◆ Exercise prompt
From the listing that follows, count the lines including "polluting" and give the number alone.

◆ Data extract
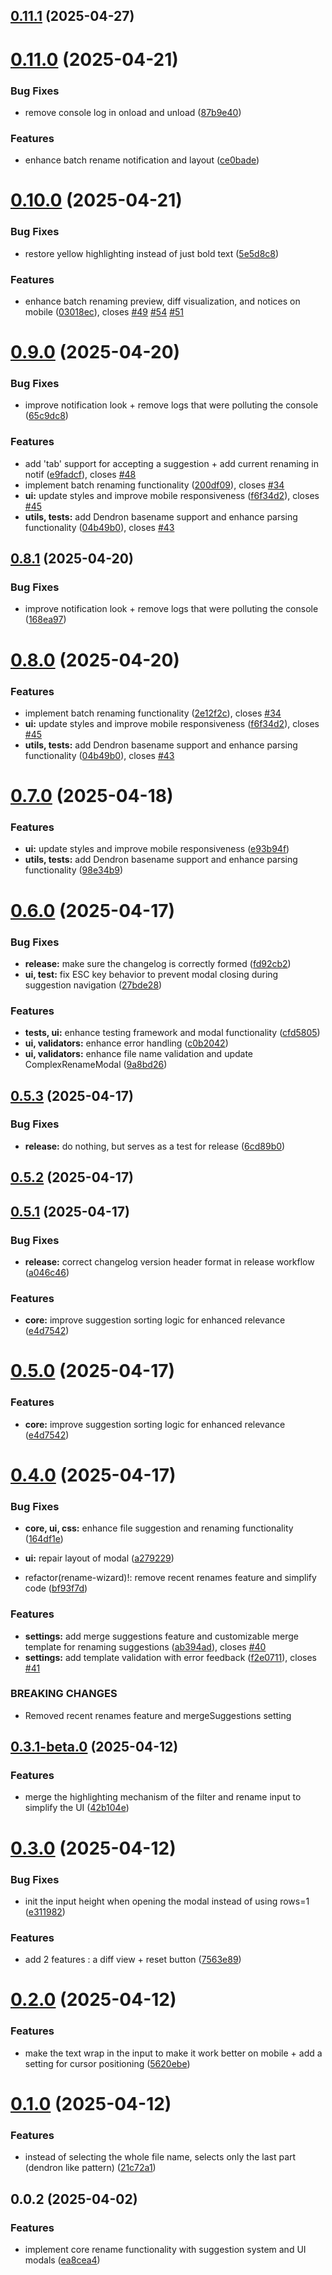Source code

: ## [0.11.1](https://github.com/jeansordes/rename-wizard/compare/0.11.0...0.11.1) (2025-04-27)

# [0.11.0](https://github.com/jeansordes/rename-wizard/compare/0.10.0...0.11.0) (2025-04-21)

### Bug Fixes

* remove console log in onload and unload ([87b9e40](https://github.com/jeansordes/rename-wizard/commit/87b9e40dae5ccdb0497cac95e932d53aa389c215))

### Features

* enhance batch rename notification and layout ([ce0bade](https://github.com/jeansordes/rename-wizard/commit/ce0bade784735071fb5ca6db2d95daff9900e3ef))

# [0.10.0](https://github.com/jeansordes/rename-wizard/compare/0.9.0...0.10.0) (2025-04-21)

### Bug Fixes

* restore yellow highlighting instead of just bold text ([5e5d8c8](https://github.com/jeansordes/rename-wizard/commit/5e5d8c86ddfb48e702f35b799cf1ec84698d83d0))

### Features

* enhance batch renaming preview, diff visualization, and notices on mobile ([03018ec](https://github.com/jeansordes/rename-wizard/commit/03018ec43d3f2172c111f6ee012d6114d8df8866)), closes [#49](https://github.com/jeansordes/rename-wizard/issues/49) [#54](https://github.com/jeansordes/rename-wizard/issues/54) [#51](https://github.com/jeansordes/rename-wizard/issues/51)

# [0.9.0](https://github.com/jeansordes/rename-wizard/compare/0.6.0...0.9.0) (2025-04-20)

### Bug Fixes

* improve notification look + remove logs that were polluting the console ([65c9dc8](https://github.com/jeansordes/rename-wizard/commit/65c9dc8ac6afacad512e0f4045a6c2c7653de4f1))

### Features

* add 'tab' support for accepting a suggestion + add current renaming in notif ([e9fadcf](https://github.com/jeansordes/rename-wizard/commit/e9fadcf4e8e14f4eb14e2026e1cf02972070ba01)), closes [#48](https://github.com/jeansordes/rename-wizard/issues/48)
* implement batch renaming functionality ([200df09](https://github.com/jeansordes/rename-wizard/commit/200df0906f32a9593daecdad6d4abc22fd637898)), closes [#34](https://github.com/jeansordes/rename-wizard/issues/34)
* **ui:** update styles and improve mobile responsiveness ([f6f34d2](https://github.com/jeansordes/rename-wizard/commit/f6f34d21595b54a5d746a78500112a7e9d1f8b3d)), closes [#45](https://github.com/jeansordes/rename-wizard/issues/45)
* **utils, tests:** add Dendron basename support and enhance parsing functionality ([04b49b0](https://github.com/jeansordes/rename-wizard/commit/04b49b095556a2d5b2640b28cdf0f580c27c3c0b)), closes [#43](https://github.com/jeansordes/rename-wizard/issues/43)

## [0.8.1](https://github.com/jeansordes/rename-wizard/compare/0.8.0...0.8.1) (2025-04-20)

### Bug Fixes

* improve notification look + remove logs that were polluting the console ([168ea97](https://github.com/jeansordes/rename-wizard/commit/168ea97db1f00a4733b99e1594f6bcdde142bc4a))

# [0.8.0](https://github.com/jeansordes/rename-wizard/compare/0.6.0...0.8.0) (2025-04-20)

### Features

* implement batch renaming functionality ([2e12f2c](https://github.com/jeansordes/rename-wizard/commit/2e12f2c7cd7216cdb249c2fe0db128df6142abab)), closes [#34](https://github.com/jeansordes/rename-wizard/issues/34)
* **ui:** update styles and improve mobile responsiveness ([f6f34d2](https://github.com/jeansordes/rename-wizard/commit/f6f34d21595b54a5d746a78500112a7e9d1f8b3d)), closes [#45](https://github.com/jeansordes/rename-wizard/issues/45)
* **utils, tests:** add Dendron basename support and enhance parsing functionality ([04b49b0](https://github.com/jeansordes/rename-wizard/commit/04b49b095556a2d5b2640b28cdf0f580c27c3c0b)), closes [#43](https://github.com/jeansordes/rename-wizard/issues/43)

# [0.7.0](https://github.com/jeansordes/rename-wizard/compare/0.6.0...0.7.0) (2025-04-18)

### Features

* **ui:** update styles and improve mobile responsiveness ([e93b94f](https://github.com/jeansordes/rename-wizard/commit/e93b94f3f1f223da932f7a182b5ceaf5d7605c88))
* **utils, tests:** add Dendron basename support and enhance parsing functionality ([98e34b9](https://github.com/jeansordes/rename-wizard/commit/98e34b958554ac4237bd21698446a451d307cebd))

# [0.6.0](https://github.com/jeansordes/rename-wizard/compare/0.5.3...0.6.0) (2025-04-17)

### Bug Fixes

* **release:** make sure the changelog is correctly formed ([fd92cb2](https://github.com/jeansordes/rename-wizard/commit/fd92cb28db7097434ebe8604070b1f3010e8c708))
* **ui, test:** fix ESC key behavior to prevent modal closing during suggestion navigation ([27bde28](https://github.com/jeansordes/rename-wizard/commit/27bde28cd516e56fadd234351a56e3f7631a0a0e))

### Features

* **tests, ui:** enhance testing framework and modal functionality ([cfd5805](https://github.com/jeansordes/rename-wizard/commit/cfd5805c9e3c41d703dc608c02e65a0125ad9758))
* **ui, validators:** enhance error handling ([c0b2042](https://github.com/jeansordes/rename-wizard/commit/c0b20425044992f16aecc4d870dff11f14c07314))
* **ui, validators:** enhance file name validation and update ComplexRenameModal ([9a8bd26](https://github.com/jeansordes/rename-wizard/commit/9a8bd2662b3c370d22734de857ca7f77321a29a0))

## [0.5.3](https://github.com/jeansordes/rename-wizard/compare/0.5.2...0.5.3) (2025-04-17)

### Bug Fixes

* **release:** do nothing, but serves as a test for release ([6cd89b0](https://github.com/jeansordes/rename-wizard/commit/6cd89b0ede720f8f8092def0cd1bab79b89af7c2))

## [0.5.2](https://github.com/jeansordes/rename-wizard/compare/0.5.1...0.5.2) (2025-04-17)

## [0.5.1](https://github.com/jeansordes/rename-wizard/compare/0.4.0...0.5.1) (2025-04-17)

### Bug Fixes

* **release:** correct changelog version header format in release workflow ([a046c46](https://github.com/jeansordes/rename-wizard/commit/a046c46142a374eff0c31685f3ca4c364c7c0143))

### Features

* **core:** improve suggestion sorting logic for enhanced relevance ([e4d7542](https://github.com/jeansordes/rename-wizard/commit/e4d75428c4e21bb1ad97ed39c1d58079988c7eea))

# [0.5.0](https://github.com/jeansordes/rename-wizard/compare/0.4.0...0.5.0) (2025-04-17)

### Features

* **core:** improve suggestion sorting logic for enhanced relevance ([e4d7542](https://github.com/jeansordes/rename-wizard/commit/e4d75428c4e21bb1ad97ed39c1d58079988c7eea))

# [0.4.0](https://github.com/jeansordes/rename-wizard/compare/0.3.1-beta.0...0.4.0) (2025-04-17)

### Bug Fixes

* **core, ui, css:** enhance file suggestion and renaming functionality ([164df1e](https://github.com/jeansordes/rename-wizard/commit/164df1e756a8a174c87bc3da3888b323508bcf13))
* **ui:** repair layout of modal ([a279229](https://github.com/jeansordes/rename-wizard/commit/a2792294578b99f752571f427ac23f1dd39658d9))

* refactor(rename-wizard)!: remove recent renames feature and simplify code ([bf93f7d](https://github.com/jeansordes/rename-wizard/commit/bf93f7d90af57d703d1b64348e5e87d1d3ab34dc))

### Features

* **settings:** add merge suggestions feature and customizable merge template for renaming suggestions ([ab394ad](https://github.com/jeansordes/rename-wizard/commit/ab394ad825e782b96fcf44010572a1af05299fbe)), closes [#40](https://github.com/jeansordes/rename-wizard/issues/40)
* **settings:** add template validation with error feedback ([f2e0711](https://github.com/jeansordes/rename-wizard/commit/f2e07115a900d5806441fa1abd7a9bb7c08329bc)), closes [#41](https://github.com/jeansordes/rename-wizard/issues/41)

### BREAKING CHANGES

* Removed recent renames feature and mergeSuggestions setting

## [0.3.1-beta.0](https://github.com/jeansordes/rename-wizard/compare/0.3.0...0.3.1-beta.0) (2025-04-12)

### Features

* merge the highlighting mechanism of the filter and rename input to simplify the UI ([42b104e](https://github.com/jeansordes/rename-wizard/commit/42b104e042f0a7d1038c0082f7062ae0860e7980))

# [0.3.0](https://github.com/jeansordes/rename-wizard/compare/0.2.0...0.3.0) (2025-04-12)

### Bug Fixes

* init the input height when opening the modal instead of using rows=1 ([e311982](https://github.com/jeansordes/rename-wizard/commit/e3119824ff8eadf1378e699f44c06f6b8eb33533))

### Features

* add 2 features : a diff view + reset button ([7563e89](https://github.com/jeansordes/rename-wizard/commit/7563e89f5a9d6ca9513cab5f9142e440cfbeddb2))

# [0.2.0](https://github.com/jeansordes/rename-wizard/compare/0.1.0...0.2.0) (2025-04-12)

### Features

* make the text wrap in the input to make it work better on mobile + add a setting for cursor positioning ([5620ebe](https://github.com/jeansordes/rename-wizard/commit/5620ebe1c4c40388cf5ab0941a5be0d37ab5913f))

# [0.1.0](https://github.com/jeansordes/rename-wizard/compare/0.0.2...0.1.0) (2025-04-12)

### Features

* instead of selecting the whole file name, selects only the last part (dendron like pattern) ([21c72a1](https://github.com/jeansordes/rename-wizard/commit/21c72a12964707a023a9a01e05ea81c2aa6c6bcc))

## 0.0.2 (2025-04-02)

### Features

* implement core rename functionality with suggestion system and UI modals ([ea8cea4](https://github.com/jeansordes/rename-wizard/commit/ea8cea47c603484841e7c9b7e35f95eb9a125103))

◆ Answer section
2